I stared, hatred welling.
The guards were big fellows, mostly humans, but a Rapa or a Fristle stalked here and there. They whipped their charges on. The narrow boat moved lumpily through the water, heavily laden. I just stood there. The guards were dressed uniformly in buff leather jerkins, wide across the shoulder, and with the tall black Vallian boots. The sleeves of their shirts were banded red and black. I had seen those uniform colors before.
I, myself, wore the buff jerkin, but my sleeves were buff also. I knew that these banded sleeves in their color coding were the signs worn by servitors of great lords or parties; but this red and black, these were the colors of the government, of the Emperor!

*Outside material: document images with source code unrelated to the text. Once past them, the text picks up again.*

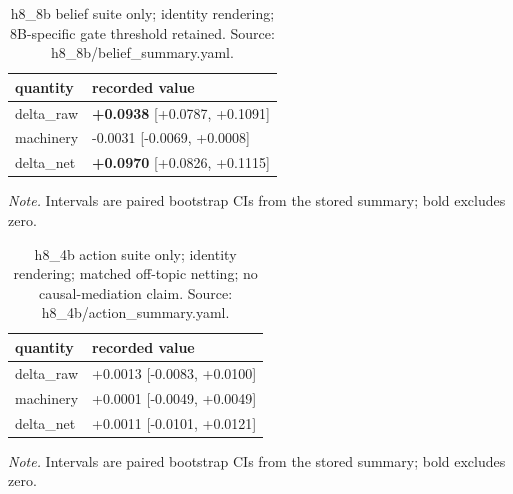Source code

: \documentclass[10pt]{article}
\begin{document}
\begin{table}[H]
\centering
\footnotesize
\caption{ h8\_8b belief suite only; identity rendering; 8B-specific gate threshold retained. Source: h8\_8b/belief\_summary.yaml. }
\label{tab:belief_transfer}



\begin{tabular}{ ll }
\toprule
quantity & recorded value \\
\midrule

delta\_raw & \textbf{+0.0938} [+0.0787, +0.1091] \\

machinery & -0.0031 [-0.0069, +0.0008] \\

delta\_net & \textbf{+0.0970} [+0.0826, +0.1115] \\

\bottomrule
\end{tabular}

\par\footnotesize\emph{Note.} Intervals are paired bootstrap CIs from the stored summary; bold excludes zero.
\end{table}


\begin{table}[H]
\centering
\footnotesize
\caption{ h8\_4b action suite only; identity rendering; matched off-topic netting; no causal-mediation claim. Source: h8\_4b/action\_summary.yaml. }
\label{tab:action_transfer}



\begin{tabular}{ ll }
\toprule
quantity & recorded value \\
\midrule

delta\_raw & +0.0013 [-0.0083, +0.0100] \\

machinery & +0.0001 [-0.0049, +0.0049] \\

delta\_net & +0.0011 [-0.0101, +0.0121] \\

\bottomrule
\end{tabular}

\par\footnotesize\emph{Note.} Intervals are paired bootstrap CIs from the stored summary; bold excludes zero.
\end{table}
\end{document}
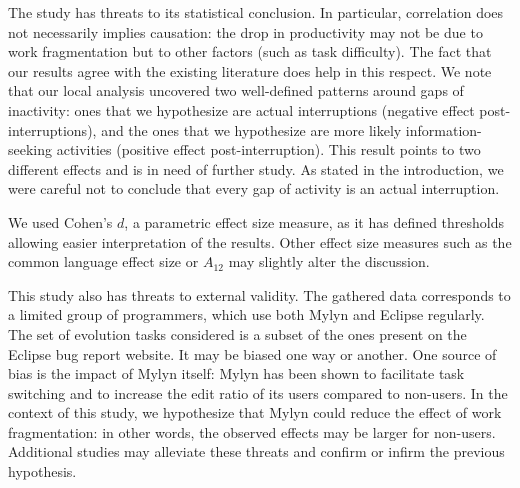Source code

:\documentclass[conference]{IEEEtran}
\begin{document}

The study has threats to its statistical conclusion. In particular, correlation does not necessarily implies causation: the drop in productivity may not be due to work fragmentation but to other factors (such as task difficulty). The fact that our results agree with the existing literature does help in this respect. We note that our local analysis uncovered two well-defined patterns around gaps of inactivity: ones that we hypothesize are actual interruptions (negative effect post-interruptions), and the ones that we hypothesize are more likely information-seeking activities (positive effect post-interruption). This result points to two different effects and is in need of further study. As stated in the introduction, we were careful not to conclude that every gap of activity is an actual interruption.

We used Cohen's $d$, a parametric effect size measure, as it has defined thresholds allowing easier interpretation of the results. Other effect size measures such as the common language effect size \cite{KMW92} or $A_{12}$ \cite{RRT12} may slightly alter the discussion.

This study also has threats to external validity. The gathered data corresponds to a limited group of programmers, which use both Mylyn and Eclipse regularly. The set of evolution tasks considered is a subset of the ones present on the Eclipse bug report website. It may be biased one way or another. One source of bias is the impact of Mylyn itself: Mylyn has been shown to facilitate task switching and to increase the edit ratio of its users compared to non-users. In the context of this study, we hypothesize that Mylyn could reduce the effect of work fragmentation: in other words, the observed effects may be larger for non-users. Additional studies may alleviate these threats and confirm or infirm the previous hypothesis.

\end{document}
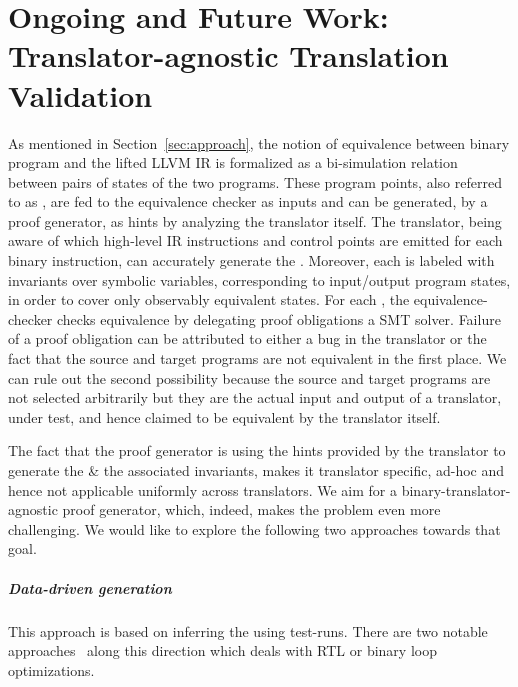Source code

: \chapter{Ongoing and Future Work: Translator-agnostic Translation
  Validation}\label{sec:problem} As mentioned in Section~\ref{sec:approach},
  the notion of equivalence between  binary program and the lifted LLVM IR is
  formalized as a bi-simulation relation~\cite{Sangiorgi:2011} between pairs of
  states of the two programs. These program points, also referred to as
  \syncps, are fed to the equivalence checker as inputs and can
  be generated, by a proof generator,  as hints by analyzing the translator
  itself. The translator, being aware of which high-level IR instructions and
  control points are emitted for each binary instruction, can accurately
  generate the \syncps. Moreover, each \syncp is
  labeled with invariants over symbolic variables, corresponding to
  input/output program states, in order to cover only observably equivalent
  states. For each \syncp, the equivalence-checker checks
  equivalence by delegating proof obligations a SMT solver. Failure of a proof
  obligation can be attributed to either a bug in the translator or  the fact
  that the source and target programs are not equivalent in the first place. We
  can rule out the second possibility because the source and target programs
  are not selected arbitrarily but they are the actual input and output of a
  translator, under test, and hence claimed to be equivalent by the translator
  itself.
 
The fact that the proof generator is using the hints provided by the translator
to  generate the \syncps \& the associated  invariants,  makes it  translator specific, ad-hoc and hence not applicable
uniformly across translators. We aim for a  binary-translator-agnostic proof
generator, which, indeed, makes the problem  even more challenging. We would
like to explore the following two approaches towards that goal.

\paragraph{\textbf{Data-driven \syncp generation}} This approach
is based on inferring the \syncps using test-runs. There are two
notable approaches~\cite{Iman2005,DDEC:OOPSLA:2013} along this direction which
deals with RTL or binary loop optimizations.

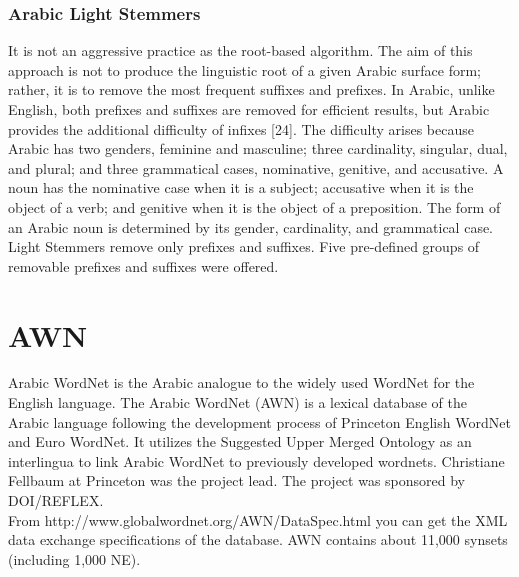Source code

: \subsubsection{Arabic Light Stemmers}
It is not an aggressive practice as the root-based algorithm. The aim of this approach is not to produce the linguistic root of a given Arabic surface form; rather, it is to remove the most frequent suffixes and prefixes.
In Arabic, unlike English, both prefixes and
suffixes are removed for efficient results, but Arabic provides the additional difficulty of infixes
[24]. The difficulty arises because Arabic has two genders, feminine and masculine; three
cardinality, singular, dual, and plural; and three grammatical cases, nominative, genitive, and
accusative. A noun has the nominative case when it is a subject; accusative when it is the object
of a verb; and genitive when it is the object of a preposition. The form of an Arabic noun is
determined by its gender, cardinality, and grammatical case. Light Stemmers remove only prefixes and suffixes. Five pre-defined groups of removable
prefixes and suffixes were offered.



\section{AWN}
Arabic WordNet is the Arabic analogue to the widely used WordNet for the English language. The Arabic WordNet (AWN) is a lexical database of the Arabic language following the development process of Princeton English WordNet and Euro WordNet. It utilizes the Suggested Upper Merged Ontology as an interlingua to link Arabic WordNet to previously developed wordnets. Christiane Fellbaum at Princeton was the project lead. The project was sponsored by DOI/REFLEX.\\
From http://www.globalwordnet.org/AWN/DataSpec.html you can get the XML data exchange specifications of the database. AWN contains about 11,000 synsets (including 1,000 NE).\\

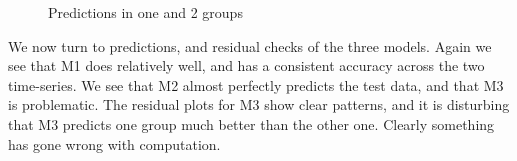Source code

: \documentclass{article}
\begin{document}
\begin{figure}[ht]
    \centering
    \quad
    \quad
    \caption{Predictions in one and 2 groups}
\end{figure}

We now turn to predictions, and residual checks of the three models. Again we see that M1 does relatively well, and has a consistent accuracy across the two time-series. We see that M2 almost perfectly predicts the test data, and that M3 is problematic. The residual plots for M3 show clear patterns, and it is disturbing that M3 predicts one group much better than the other one. Clearly something has gone wrong with computation.  
\end{document}
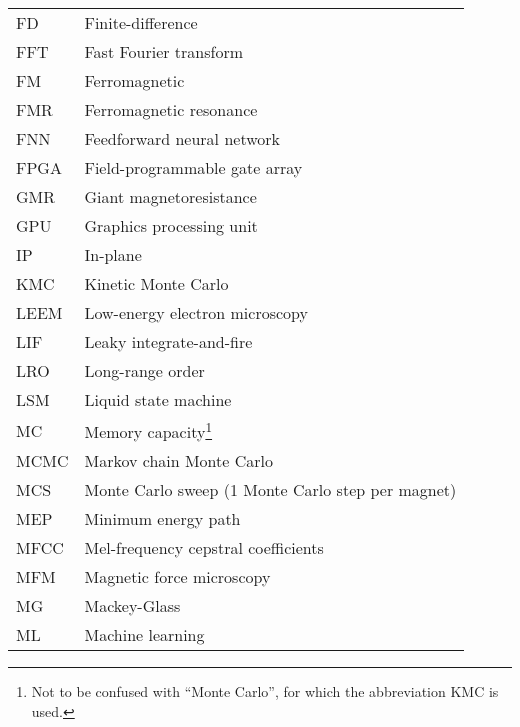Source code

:{\begin{longtable}[l]{ll}
        FD    & Finite-difference                           \\
        FFT   & Fast Fourier transform                      \\
        FM    & Ferromagnetic                               \\
        FMR   & Ferromagnetic resonance                     \\
        FNN   & Feedforward neural network                  \\
        FPGA  & Field-programmable gate array               \\
        GMR   & Giant magnetoresistance                     \\
        GPU   & Graphics processing unit                    \\
        IP    & In-plane                                    \\
        KMC   & Kinetic Monte Carlo                         \\
        LEEM  & Low-energy electron microscopy              \\
        LIF   & Leaky integrate-and-fire                    \\
        LRO   & Long-range order                            \\
        LSM   & Liquid state machine                        \\
        MC    & Memory capacity\footnote{Not to be confused with ``Monte Carlo'', for which the abbreviation KMC is used.} \\
        MCMC  & Markov chain Monte Carlo                    \\
        MCS   & Monte Carlo sweep (1 Monte Carlo step per magnet) \\
        MEP   & Minimum energy path                         \\
        MFCC  & Mel-frequency cepstral coefficients         \\
        MFM   & Magnetic force microscopy                   \\
        MG    & Mackey-Glass                                \\
        ML    & Machine learning                            \\

\end{longtable}}
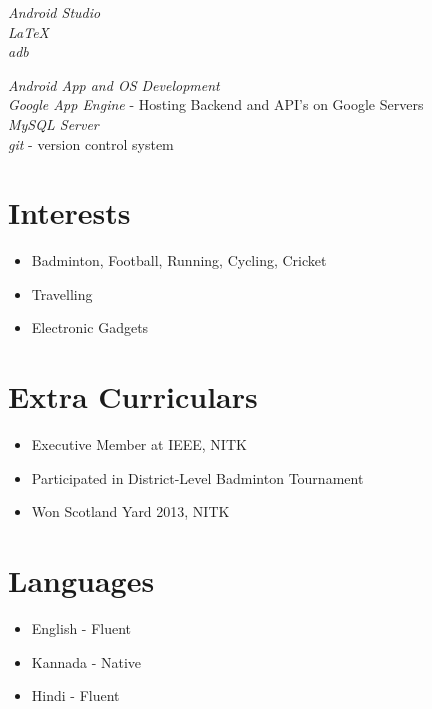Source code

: \documentclass[10pt]{article} %
\begin{document}

{
\textit{Android Studio}\\
\textit{\LaTeX}\\
\textit{adb}\\
}


{
\textit{Android App and OS Development} \\
\textit{Google App Engine} - Hosting Backend and API's on Google Servers\\
\textit{MySQL Server}\\
\textit{git} - version control system
}


\section{Interests}

\begin{itemize}
\item{Badminton, Football, Running, Cycling, Cricket}
\item{Travelling}
\item{Electronic Gadgets}
\end{itemize}


\section{Extra Curriculars}
\begin{itemize}
\item{Executive Member at IEEE, NITK} 
\item{Participated in District-Level Badminton Tournament} 
\item{Won Scotland Yard 2013, NITK} 
\end{itemize}



\section{Languages}

\begin{itemize}
\item{English - Fluent} 
\item{Kannada - Native} 
\item{Hindi   - Fluent} 
\end{itemize}

\end{document}
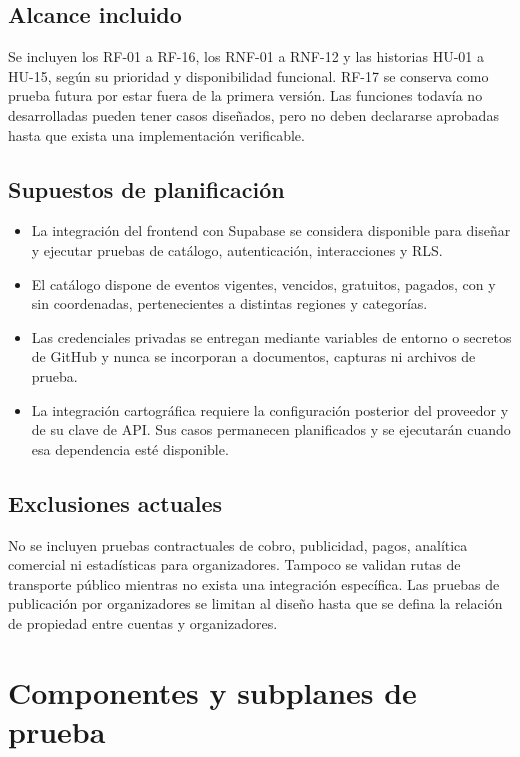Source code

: \documentclass[11pt,a4paper]{article}
\begin{document}
\subsection{Alcance incluido}

Se incluyen los RF-01 a RF-16, los RNF-01 a RNF-12 y las historias HU-01 a HU-15,
según su prioridad y disponibilidad funcional. RF-17 se conserva como prueba futura por
estar fuera de la primera versión. Las funciones todavía no desarrolladas pueden tener
casos diseñados, pero no deben declararse aprobadas hasta que exista una implementación
verificable.

\subsection{Supuestos de planificación}

\begin{itemize}[leftmargin=1.5em]
  \item La integración del frontend con Supabase se considera disponible para diseñar y
        ejecutar pruebas de catálogo, autenticación, interacciones y RLS.
  \item El catálogo dispone de eventos vigentes, vencidos, gratuitos, pagados, con y sin
        coordenadas, pertenecientes a distintas regiones y categorías.
  \item Las credenciales privadas se entregan mediante variables de entorno o secretos de
        GitHub y nunca se incorporan a documentos, capturas ni archivos de prueba.
  \item La integración cartográfica requiere la configuración posterior del proveedor y
        de su clave de API. Sus casos permanecen planificados y se ejecutarán cuando esa
        dependencia esté disponible.
\end{itemize}

\subsection{Exclusiones actuales}

No se incluyen pruebas contractuales de cobro, publicidad, pagos, analítica comercial ni
estadísticas para organizadores. Tampoco se validan rutas de transporte público mientras
no exista una integración específica. Las pruebas de publicación por organizadores se
limitan al diseño hasta que se defina la relación de propiedad entre cuentas y
organizadores.

\section{Componentes y subplanes de prueba}
\end{document}
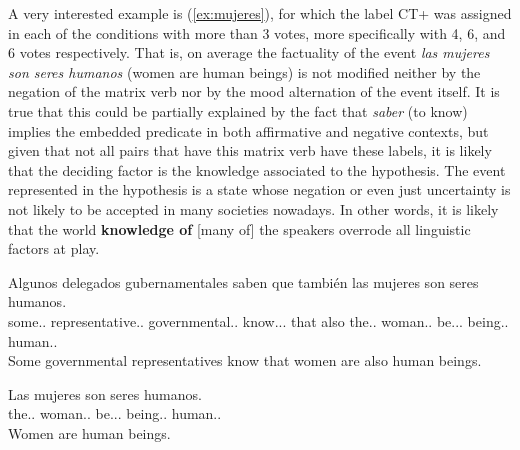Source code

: A very interested example is (\ref{ex:mujeres}), for which the label CT+ was assigned in each of the conditions with more than 3 votes, more specifically with 4, 6, and 6 votes respectively. That is, on average the factuality of the event \textit{las mujeres son seres humanos} (women are human beings) is not modified neither by the negation of the matrix verb nor by the mood alternation of the event itself. It is true that this could be partially explained by the fact that \textit{saber} (to know) implies the embedded predicate in both affirmative and negative contexts, but given that not all pairs that have this matrix verb have these labels, it is likely that the deciding factor is the knowledge associated to the hypothesis. The event represented in the hypothesis is a state whose negation or even just uncertainty is not likely to be accepted in many societies nowadays. In other words, it is likely that the world \textbf{knowledge of} [many of]  the speakers overrode all linguistic factors at play.\\

\begin{exe}
  \ex\label{ex:mujeres}
    \begin{xlist}
      \item{\gll Algunos delegados gubernamentales saben que también las mujeres son seres humanos.\\ some.\M.\Pl{} representative.\M.\Pl{} governmental.\M.\Pl{} know.\Prs.\Ind.\Tsg{} that also the.\F.\Pl{} woman.\F.\Pl{} be.\Prs.\Ind.\Tpl{} being.\M.\Pl{} human.\M.\Pl{} \\\glt Some governmental representatives know that women are also human beings.}
      \item{\gll Las mujeres son seres humanos.\\ the.\F.\Pl{} woman.\F.\Pl{} be.\Prs.\Ind.\Tpl{} being.\M.\Pl{} human.\M.\Pl{} \\\glt Women are human beings.} \label{ex:hypmujeres}
    \end{xlist}
\end{exe}


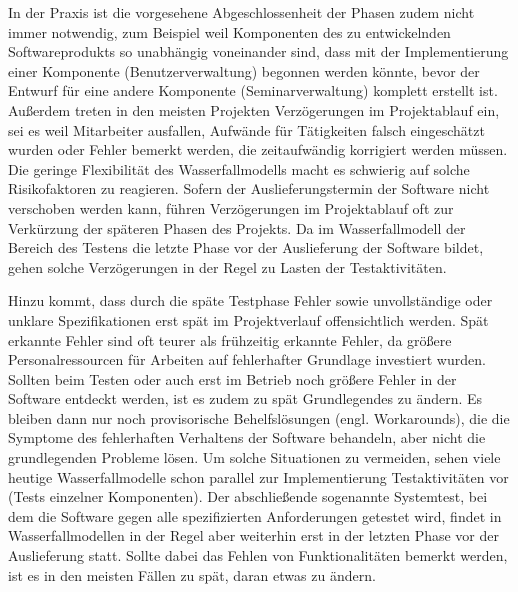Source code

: \vspace{0.6mm} %

In der Praxis ist die vorgesehene Abgeschlossenheit der Phasen zudem nicht immer notwendig, zum Beispiel weil Komponenten des zu entwickelnden Softwareprodukts so unabhängig voneinander sind, dass mit der Implementierung einer Komponente (\zb Benutzerverwaltung) begonnen werden könnte, bevor der Entwurf für eine andere Komponente (\zb Seminarverwaltung) komplett erstellt ist. Außerdem  treten in den meisten Projekten Verzögerungen im Projektablauf ein, sei es weil Mitarbeiter ausfallen, Aufwände für Tätigkeiten falsch eingeschätzt wurden oder Fehler bemerkt werden, die zeitaufwändig korrigiert werden müssen. Die geringe Flexibilität des Wasserfallmodells macht es schwierig auf solche Risikofaktoren zu reagieren. Sofern der Auslieferungstermin der Software nicht verschoben werden kann, führen Verzögerungen im Projektablauf oft zur Verkürzung der späteren Phasen des Projekts. Da im Wasserfallmodell der Bereich des Testens die letzte Phase vor der Auslieferung der Software bildet, gehen solche Verzögerungen in der Regel zu Lasten der Testaktivitäten.

\vspace{0.6mm} %

Hinzu kommt, dass durch die späte Testphase 
Fehler sowie unvollständige oder unklare Spezifikationen erst spät im Projektverlauf offensichtlich werden. Spät erkannte Fehler sind oft teurer als frühzeitig erkannte Fehler, da größere Personalressourcen für Arbeiten auf fehlerhafter Grundlage investiert wurden. Sollten beim Testen oder auch erst im Betrieb noch größere Fehler in der Software entdeckt werden, ist es zudem zu spät Grundlegendes zu ändern. Es bleiben dann nur noch provisorische Behelfslösungen (engl. Workarounds), die die Symptome des fehlerhaften Verhaltens der Software behandeln, aber nicht die grundlegenden Probleme lösen. Um solche Situationen zu vermeiden, sehen viele heutige Wasserfallmodelle schon parallel zur Implementierung Testaktivitäten vor (\zb Tests einzelner Komponenten). Der abschließende sogenannte Systemtest, bei dem die Software gegen alle spezifizierten Anforderungen getestet wird, findet in Wasserfallmodellen in der Regel aber weiterhin erst in der letzten Phase vor der Auslieferung statt. Sollte dabei das Fehlen von Funktionalitäten bemerkt werden, ist es in den meisten Fällen zu spät, daran etwas zu ändern.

I, Dray Prescot, could not just stand there.
But I had to.
For I dared not do as I instinctively desired to do and rush upon these slave-herders and rout them and free their slaves; the trouble that action has caused in the past is beyond calculation. A girl stumbled and fell and dragged the tow rope down in her despairing clutch. She brought down an old man and one or two others, so telling me how weak they all were. The guards whipped them. But the girl just lay there. Her brown hair drifted out across the muddy tow-path. I saw the rawhide cutting into her. Could I just stand there? This same scene must be reenacted many times every day. One more repetition would make no difference at all.
None.
The girl moaned and tried to shield herself with her spindly arms. She shrieked afresh as the lash bit into her.
No difference.
I had been learning cleverness. I had controlled myself back there in Theirson’s village. I had not rushed upon the aragorn until I had a weapon.
I had a weapon now.
But — the trouble this would cause. The Emperor in faraway Vondium, the Kov Furtway here, all my plans, the love I bore my Delia of the Blue Mountains. One young girl being whipped to death was a common enough sight, Zair knew. What had it to do with me?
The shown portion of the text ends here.